◆ Your objective: For each line of the data below, copy it if it holds the word "nyʊà".

◆ Records shown:
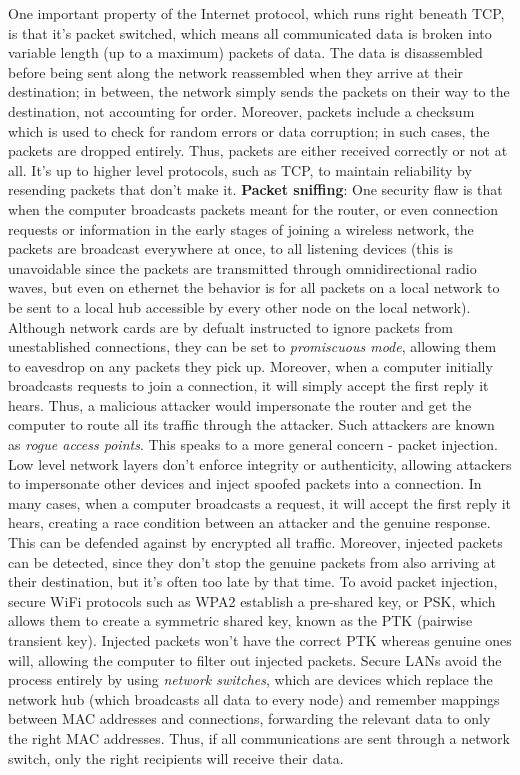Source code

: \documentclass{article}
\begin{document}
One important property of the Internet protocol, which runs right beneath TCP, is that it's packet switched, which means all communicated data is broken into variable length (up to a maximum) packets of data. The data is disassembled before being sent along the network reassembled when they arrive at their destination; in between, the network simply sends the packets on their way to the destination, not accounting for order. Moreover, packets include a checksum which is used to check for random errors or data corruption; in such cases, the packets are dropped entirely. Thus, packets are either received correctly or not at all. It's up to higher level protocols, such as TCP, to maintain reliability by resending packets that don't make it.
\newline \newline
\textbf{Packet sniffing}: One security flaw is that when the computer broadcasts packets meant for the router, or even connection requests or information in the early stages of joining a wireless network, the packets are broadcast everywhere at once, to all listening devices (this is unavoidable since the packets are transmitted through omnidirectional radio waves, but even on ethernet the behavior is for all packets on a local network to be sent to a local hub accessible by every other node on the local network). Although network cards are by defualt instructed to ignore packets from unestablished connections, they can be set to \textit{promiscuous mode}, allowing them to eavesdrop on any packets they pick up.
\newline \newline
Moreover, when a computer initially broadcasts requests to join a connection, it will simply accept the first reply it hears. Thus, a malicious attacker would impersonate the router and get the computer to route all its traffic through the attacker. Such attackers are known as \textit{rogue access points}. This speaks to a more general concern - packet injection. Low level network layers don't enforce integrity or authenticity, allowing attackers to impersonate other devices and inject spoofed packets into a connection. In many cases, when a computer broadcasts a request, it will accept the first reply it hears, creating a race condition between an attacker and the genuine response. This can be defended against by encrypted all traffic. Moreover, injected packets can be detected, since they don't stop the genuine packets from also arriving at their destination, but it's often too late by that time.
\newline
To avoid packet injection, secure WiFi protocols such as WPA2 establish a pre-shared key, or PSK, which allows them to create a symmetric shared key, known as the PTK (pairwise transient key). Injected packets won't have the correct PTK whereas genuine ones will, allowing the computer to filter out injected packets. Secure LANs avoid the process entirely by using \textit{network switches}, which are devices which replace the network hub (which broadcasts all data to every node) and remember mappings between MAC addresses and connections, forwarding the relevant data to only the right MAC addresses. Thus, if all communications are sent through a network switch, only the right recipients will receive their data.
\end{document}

* * *

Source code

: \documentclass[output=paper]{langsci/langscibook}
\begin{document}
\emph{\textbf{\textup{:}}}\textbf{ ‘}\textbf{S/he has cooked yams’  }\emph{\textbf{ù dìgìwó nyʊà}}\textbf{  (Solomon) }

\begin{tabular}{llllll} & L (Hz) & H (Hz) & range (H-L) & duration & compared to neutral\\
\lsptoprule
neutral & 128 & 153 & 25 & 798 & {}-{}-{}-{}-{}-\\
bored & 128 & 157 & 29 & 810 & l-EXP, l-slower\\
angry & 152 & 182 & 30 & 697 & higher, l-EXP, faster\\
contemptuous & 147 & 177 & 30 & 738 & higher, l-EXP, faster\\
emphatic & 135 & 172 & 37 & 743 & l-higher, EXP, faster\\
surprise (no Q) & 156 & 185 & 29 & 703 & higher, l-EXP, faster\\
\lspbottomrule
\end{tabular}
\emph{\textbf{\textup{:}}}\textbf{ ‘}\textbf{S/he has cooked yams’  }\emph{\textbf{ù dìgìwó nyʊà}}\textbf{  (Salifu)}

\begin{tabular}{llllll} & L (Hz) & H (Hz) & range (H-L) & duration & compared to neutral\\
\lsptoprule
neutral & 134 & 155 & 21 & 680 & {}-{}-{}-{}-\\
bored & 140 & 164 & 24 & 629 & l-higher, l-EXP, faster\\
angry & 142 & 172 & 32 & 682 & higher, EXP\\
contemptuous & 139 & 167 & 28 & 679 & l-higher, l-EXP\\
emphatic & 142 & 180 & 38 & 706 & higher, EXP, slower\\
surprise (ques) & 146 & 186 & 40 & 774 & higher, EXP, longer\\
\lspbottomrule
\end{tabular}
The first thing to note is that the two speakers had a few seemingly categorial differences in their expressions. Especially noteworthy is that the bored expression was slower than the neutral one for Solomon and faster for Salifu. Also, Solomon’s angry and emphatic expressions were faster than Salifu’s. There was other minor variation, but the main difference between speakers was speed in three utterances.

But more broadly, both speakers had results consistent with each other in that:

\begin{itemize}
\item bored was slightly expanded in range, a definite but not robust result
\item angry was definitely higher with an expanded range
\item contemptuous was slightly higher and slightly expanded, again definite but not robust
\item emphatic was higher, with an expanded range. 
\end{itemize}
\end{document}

...

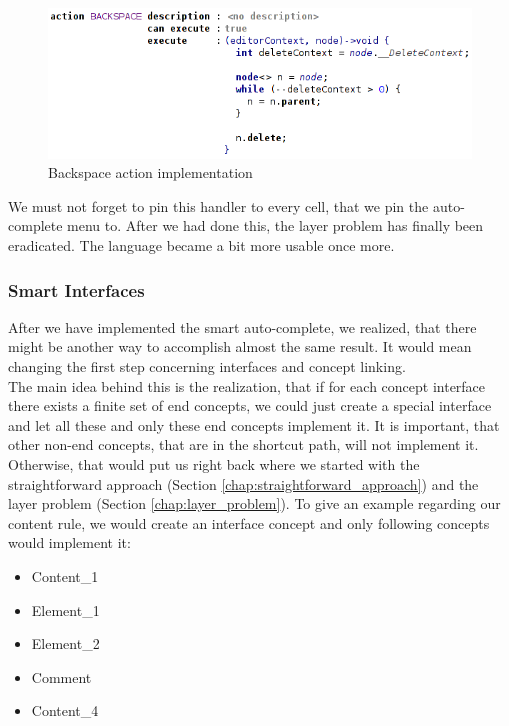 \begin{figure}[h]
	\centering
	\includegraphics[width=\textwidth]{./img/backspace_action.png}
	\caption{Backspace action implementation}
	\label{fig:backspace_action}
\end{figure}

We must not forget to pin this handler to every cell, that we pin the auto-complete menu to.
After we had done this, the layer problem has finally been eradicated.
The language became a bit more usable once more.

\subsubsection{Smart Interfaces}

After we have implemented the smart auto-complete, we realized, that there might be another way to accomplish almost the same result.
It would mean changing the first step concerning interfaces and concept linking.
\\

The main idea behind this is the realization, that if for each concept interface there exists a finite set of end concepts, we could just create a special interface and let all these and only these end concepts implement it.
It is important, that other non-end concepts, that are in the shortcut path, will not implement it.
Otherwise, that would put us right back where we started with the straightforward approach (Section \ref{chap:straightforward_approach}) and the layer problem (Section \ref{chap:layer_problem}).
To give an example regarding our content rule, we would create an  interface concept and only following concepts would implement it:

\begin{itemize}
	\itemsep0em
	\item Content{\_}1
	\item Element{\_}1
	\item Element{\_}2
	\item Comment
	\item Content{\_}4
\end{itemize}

◆ Task solution:
\emph{\textbf{\textup{:}}}\textbf{ ‘}\textbf{S/he has cooked yams’  }\emph{\textbf{ù dìgìwó nyʊà}}\textbf{  (Solomon) }
\emph{\textbf{\textup{:}}}\textbf{ ‘}\textbf{S/he has cooked yams’  }\emph{\textbf{ù dìgìwó nyʊà}}\textbf{  (Salifu)}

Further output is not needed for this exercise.